Relationships between the disabled and their attendants grow akin to family. But life moves on and after graduation we rarely saw one another. But during our few reunions I heard stories and saw proof in her expensive vehicles that her all-or-nothing approach to life had carried over to business. She pushed hard and scored good incomes only to lose those gains in dramatic fashion and recoup them again by her all-in tack. She was a walking talking example of boom or bust.
One of the last times I saw her, though, she was changed. She had been in a motorcycle accident that left her temporarily left in a wheelchair and permanently, emotionally, different. She soon sold her assets and moved to Hawaii and onto a boat.
I only saw her a couple of times between her move to the islands and her five months at sea. Our visits revealed her to be less sturdy than she had been before her accident. She was still driven by impulse, but those impulses seemed less grounded. She seemed more adrift if no less ready for her next flight of fancy. And so my wife and I uttered the same thought when we saw her on that Navy ship. I am sure those same words were echoed by everyone who has known her, “This doesn’t surprise me!”
I quickly checked Fer’s Facebook wall for a post. Nothing. I emailed her, asked what she had been up to, “Anything interesting been going on?” I didn’t hear back, and so I repeatedly returned to her wall, where I increasingly found posts from people who did not know Fer but who had heard claims of aggressive sharks and massive storms that didn’t line up with marine science or weather reports and now were, for reasons that are inexplicable, offended. Their posts were brutal, vicious, damning. The story of the lying sailor took on a life of its own as media scrutiny became more intense, more aggressive, more personal, not because Fer had harmed anyone — in fact, the reports of the Las Vegas shooter had been more objective — but because her tales from five months at sea didn’t ring true with experts. A British tabloid then went after her private life, because her adventurous sexuality was easy to judge and appealed to the inner prude in all of us. Nudes were posted on that same paper’s website. It was a tawdry affair, not Fer’s private life but the public expose that cloaked itself as “news.” Jennifer eventually emailed me. She asked for a place to hide. My wife and I immediately agreed. Our friend had been attacked, and friends take care of friends who have been mauled by animals.

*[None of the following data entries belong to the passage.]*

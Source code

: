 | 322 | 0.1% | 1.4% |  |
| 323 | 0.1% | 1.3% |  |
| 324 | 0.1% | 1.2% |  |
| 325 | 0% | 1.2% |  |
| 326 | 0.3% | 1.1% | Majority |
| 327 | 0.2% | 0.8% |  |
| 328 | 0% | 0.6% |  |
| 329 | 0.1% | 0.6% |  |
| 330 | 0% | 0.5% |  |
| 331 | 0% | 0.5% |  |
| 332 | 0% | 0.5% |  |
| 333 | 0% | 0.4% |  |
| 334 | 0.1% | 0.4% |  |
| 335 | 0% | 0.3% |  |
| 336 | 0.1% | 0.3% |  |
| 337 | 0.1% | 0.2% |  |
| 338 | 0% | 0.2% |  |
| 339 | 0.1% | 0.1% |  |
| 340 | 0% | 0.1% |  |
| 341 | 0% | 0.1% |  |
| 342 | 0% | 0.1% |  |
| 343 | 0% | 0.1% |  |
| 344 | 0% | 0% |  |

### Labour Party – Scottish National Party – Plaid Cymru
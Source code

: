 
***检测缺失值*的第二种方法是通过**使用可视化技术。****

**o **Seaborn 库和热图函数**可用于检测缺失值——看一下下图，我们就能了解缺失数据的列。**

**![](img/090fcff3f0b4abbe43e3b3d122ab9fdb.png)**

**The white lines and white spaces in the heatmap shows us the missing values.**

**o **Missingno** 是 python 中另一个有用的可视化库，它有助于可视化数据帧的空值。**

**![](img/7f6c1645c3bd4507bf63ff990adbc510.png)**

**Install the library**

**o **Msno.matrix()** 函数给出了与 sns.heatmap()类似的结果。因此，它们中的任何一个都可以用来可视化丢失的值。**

Fer arrived last night during an ice storm; the weather was befitting. At the airport she looked like one who had suffered through a long illness and nothing like the joyful sailor aboard that Navy vessel on day one. She and Tasha, her friend who with her spent five months at sea, crawled into my van with their two dogs in tow. Fer told me her firsthand account of their days at sea during our slow drive home. It was nothing like the reports I read in the media.

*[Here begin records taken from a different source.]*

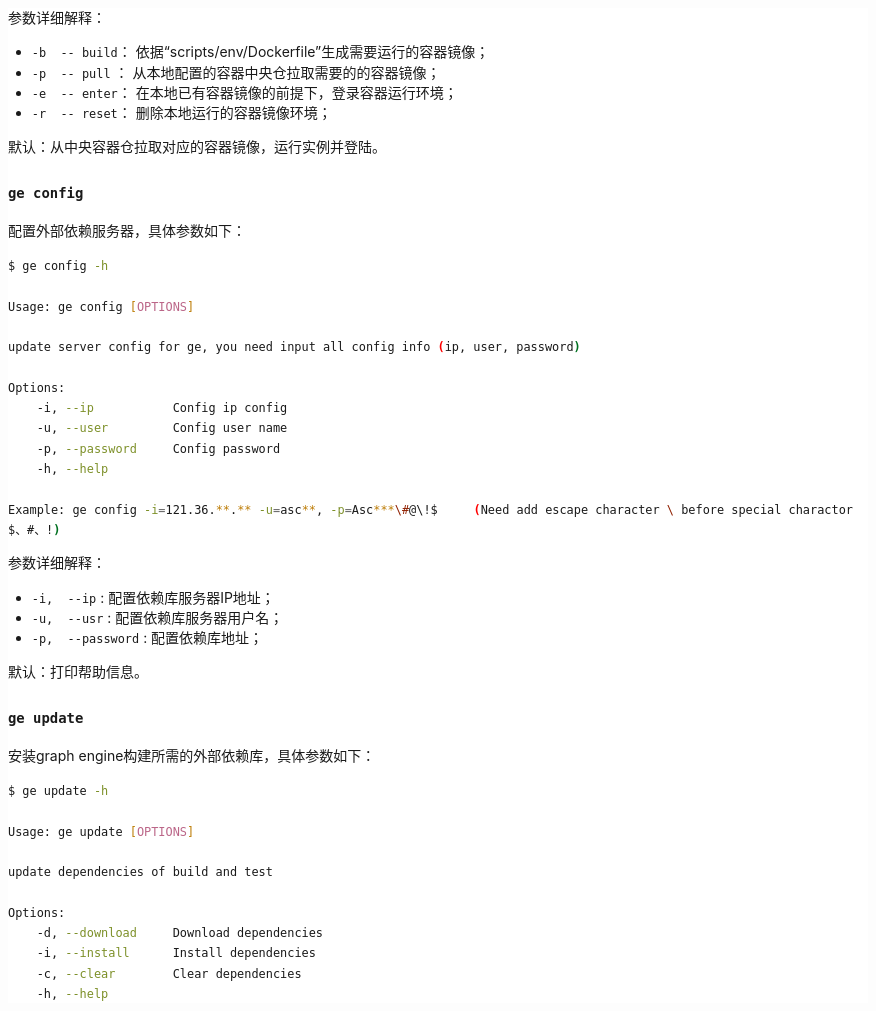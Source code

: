 参数详细解释：
- `-b  -- build`： 依据“scripts/env/Dockerfile”生成需要运行的容器镜像；
- `-p  -- pull` ： 从本地配置的容器中央仓拉取需要的的容器镜像；
- `-e  -- enter`： 在本地已有容器镜像的前提下，登录容器运行环境；
- `-r  -- reset`： 删除本地运行的容器镜像环境；

默认：从中央容器仓拉取对应的容器镜像，运行实例并登陆。

### `ge config`

配置外部依赖服务器，具体参数如下：

```sh
$ ge config -h

Usage: ge config [OPTIONS]

update server config for ge, you need input all config info (ip, user, password)

Options:
    -i, --ip           Config ip config
    -u, --user         Config user name
    -p, --password     Config password
    -h, --help

Example: ge config -i=121.36.**.** -u=asc**, -p=Asc***\#@\!$     (Need add escape character \ before special charactor $、#、!)
```

参数详细解释：

- `-i,  --ip`          : 配置依赖库服务器IP地址；
- `-u,  --usr`         : 配置依赖库服务器用户名；
- `-p,  --password`    : 配置依赖库地址；

默认：打印帮助信息。


### `ge update`

安装graph engine构建所需的外部依赖库，具体参数如下：

```sh
$ ge update -h

Usage: ge update [OPTIONS]

update dependencies of build and test

Options:
    -d, --download     Download dependencies
    -i, --install      Install dependencies
    -c, --clear        Clear dependencies
    -h, --help
```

I will leave it to Fer to write about what she and Tasha experienced at sea and about these horrible days that have followed. Suffice to say their story is much more mundane than that reported by the press and far less controversial. They weren’t without propulsion nor were their lives at risk until the last couple days when they called for rescue. They were instead, while at sea, healthy and happy and enjoying their adventure, if at times afraid of the unknown. It wasn’t until they returned to dry land that true peril found them.